TASK STATEMENT:
Provide the number of lines of the records that include "access", with no other content.

Plain-text document sources:
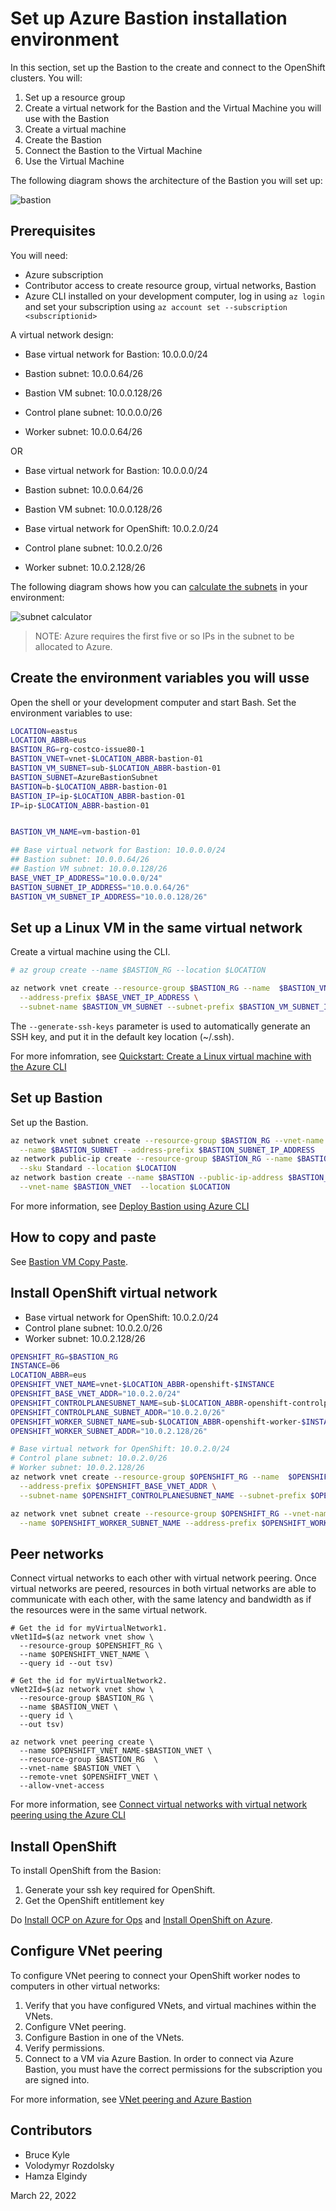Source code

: # Set up Azure Bastion installation environment

In this section, set up the Bastion to the create and connect to the OpenShift clusters. You will:

1. Set up a resource group
2. Create a virtual network for the Bastion and the Virtual Machine you will use with the Bastion
3. Create a virtual machine
4. Create the Bastion 
5. Connect the Bastion to the Virtual Machine
6. Use the Virtual Machine

The following diagram shows the architecture of the Bastion you will set up:

![bastion](media/bastion.png)

## Prerequisites

You will need:

- Azure subscription
- Contributor access to create resource group, virtual networks, Bastion
- Azure CLI installed on your development computer, log in using `az login` and set your subscription using `az account set --subscription <subscriptionid>`

A virtual network design:

- Base virtual network for Bastion: 10.0.0.0/24
- Bastion subnet: 10.0.0.64/26
- Bastion VM subnet: 10.0.0.128/26

- Control plane subnet: 10.0.0.0/26
- Worker subnet: 10.0.0.64/26

OR

- Base virtual network for Bastion: 10.0.0.0/24
- Bastion subnet: 10.0.0.64/26
- Bastion VM subnet: 10.0.0.128/26

- Base virtual network for OpenShift: 10.0.2.0/24
- Control plane subnet: 10.0.2.0/26
- Worker subnet: 10.0.2.128/26

The following diagram shows how you can [calculate the subnets](https://www.davidc.net/sites/default/subnets/subnets.html) in your environment:

![subnet calculator](media/visualsubnetcalculator.png)

> NOTE: Azure requires the first five or so IPs in the subnet to be allocated to Azure.

## Create the environment variables you will usse

Open the shell or your development computer and start Bash. Set the environment variables to use:

```sh
LOCATION=eastus
LOCATION_ABBR=eus
BASTION_RG=rg-costco-issue80-1
BASTION_VNET=vnet-$LOCATION_ABBR-bastion-01
BASTION_VM_SUBNET=sub-$LOCATION_ABBR-bastion-01
BASTION_SUBNET=AzureBastionSubnet
BASTION=b-$LOCATION_ABBR-bastion-01
BASTION_IP=ip-$LOCATION_ABBR-bastion-01
IP=ip-$LOCATION_ABBR-bastion-01


BASTION_VM_NAME=vm-bastion-01

## Base virtual network for Bastion: 10.0.0.0/24
## Bastion subnet: 10.0.0.64/26
## Bastion VM subnet: 10.0.0.128/26
BASE_VNET_IP_ADDRESS="10.0.0.0/24"
BASTION_SUBNET_IP_ADDRESS="10.0.0.64/26"
BASTION_VM_SUBNET_IP_ADDRESS="10.0.0.128/26"
```

## Set up a Linux VM in the same virtual network

Create a virtual machine using the CLI.

```sh
# az group create --name $BASTION_RG --location $LOCATION

az network vnet create --resource-group $BASTION_RG --name  $BASTION_VNET \
  --address-prefix $BASE_VNET_IP_ADDRESS \
  --subnet-name $BASTION_VM_SUBNET --subnet-prefix $BASTION_VM_SUBNET_IP_ADDRESS
```
<!--
az vm create \
  --resource-group $BASTION_RG \
  --name $BASTION_VM_NAME \
  --image UbuntuLTS \
  --admin-username azureuser \
  --vnet-name $BASTION_VM_SUBNET \
  --generate-ssh-keys
  -->

<!-- we donot want the public ip address to be created with the vu -->
The `--generate-ssh-keys` parameter is used to automatically generate an SSH key, and put it in the default key location (~/.ssh). 

<!-- best we can tell it will not overwrite the ssh key? -->

For more infomration, see [Quickstart: Create a Linux virtual machine with the Azure CLI](https://docs.microsoft.com/en-us/azure/virtual-machines/linux/quick-create-cli)

## Set up Bastion

Set up the Bastion.

```sh
az network vnet subnet create --resource-group $BASTION_RG --vnet-name $BASTION_VNET \
  --name $BASTION_SUBNET --address-prefix $BASTION_SUBNET_IP_ADDRESS
az network public-ip create --resource-group $BASTION_RG --name $BASTION_IP \
  --sku Standard --location $LOCATION
az network bastion create --name $BASTION --public-ip-address $BASTION_IP --resource-group $BASTION_RG \
  --vnet-name $BASTION_VNET  --location $LOCATION
```

For more information, see [Deploy Bastion using Azure CLI](https://docs.microsoft.com/en-us/azure/bastion/create-host-cli)

<!--
## Log into Bastion

Use the portal
Use the following command:

```
az network bastion tunnel --name $BASTION --resource-group $BASTION_RG --target-resource-id "<VMResourceId>" --resource-port 443 --port "<LocalMachinePort>"
```

## Set auto shutdown on the Bastion

Set the time
-->

## How to copy and paste

See [Bastion VM Copy Paste](https://docs.microsoft.com/en-us/azure/bastion/bastion-vm-copy-paste).

## Install OpenShift virtual network

- Base virtual network for OpenShift: 10.0.2.0/24
- Control plane subnet: 10.0.2.0/26
- Worker subnet: 10.0.2.128/26

```sh
OPENSHIFT_RG=$BASTION_RG
INSTANCE=06
LOCATION_ABBR=eus
OPENSHIFT_VNET_NAME=vnet-$LOCATION_ABBR-openshift-$INSTANCE
OPENSHIFT_BASE_VNET_ADDR="10.0.2.0/24"
OPENSHIFT_CONTROLPLANESUBNET_NAME=sub-$LOCATION_ABBR-openshift-controlplane-$INSTANCE
OPENSHIFT_CONTROLPLANE_SUBNET_ADDR="10.0.2.0/26"
OPENSHIFT_WORKER_SUBNET_NAME=sub-$LOCATION_ABBR-openshift-worker-$INSTANCE
OPENSHIFT_WORKER_SUBNET_ADDR="10.0.2.128/26"

# Base virtual network for OpenShift: 10.0.2.0/24
# Control plane subnet: 10.0.2.0/26
# Worker subnet: 10.0.2.128/26
az network vnet create --resource-group $OPENSHIFT_RG --name  $OPENSHIFT_VNET_NAME \
  --address-prefix $OPENSHIFT_BASE_VNET_ADDR \
  --subnet-name $OPENSHIFT_CONTROLPLANESUBNET_NAME --subnet-prefix $OPENSHIFT_CONTROLPLANE_SUBNET_ADDR

az network vnet subnet create --resource-group $OPENSHIFT_RG --vnet-name $OPENSHIFT_VNET_NAME \
  --name $OPENSHIFT_WORKER_SUBNET_NAME --address-prefix $OPENSHIFT_WORKER_SUBNET_ADDR
```


## Peer networks

Connect virtual networks to each other with virtual network peering. Once virtual networks are peered, resources in both virtual networks are able to communicate with each other, with the same latency and bandwidth as if the resources were in the same virtual network.

```
# Get the id for myVirtualNetwork1.
vNet1Id=$(az network vnet show \
  --resource-group $OPENSHIFT_RG \
  --name $OPENSHIFT_VNET_NAME \
  --query id --out tsv)

# Get the id for myVirtualNetwork2.
vNet2Id=$(az network vnet show \
  --resource-group $BASTION_RG \
  --name $BASTION_VNET \
  --query id \
  --out tsv)

az network vnet peering create \
  --name $OPENSHIFT_VNET_NAME-$BASTION_VNET \
  --resource-group $BASTION_RG  \
  --vnet-name $BASTION_VNET \
  --remote-vnet $OPENSHIFT_VNET \
  --allow-vnet-access
```

For more information, see [Connect virtual networks with virtual network peering using the Azure CLI](https://docs.microsoft.com/en-us/azure/virtual-network/tutorial-connect-virtual-networks-cli)

## Install OpenShift

To install OpenShift from the Basion:

1. Generate your ssh key required for OpenShift.
2. Get the OpenShift entitlement key

Do [Install OCP on Azure for Ops](OpsInstallOpenShiftOnAzure.md) and [Install OpenShift on Azure](DevInstallOpenShiftOnAzure.md).

## Configure VNet peering

To configure VNet peering to connect your OpenShift worker nodes to computers in other virtual networks:

1. Verify that you have configured VNets, and virtual machines within the VNets.
2. Configure VNet peering.
3. Configure Bastion in one of the VNets.
4. Verify permissions.
5. Connect to a VM via Azure Bastion. In order to connect via Azure Bastion, you must have the correct permissions for the subscription you are signed into.

For more information, see [VNet peering and Azure Bastion](https://docs.microsoft.com/en-us/azure/bastion/vnet-peering)

## Contributors

- Bruce Kyle
- Volodymyr Rozdolsky
- Hamza Elgindy

March 22, 2022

EXPECTED ANSWER:
2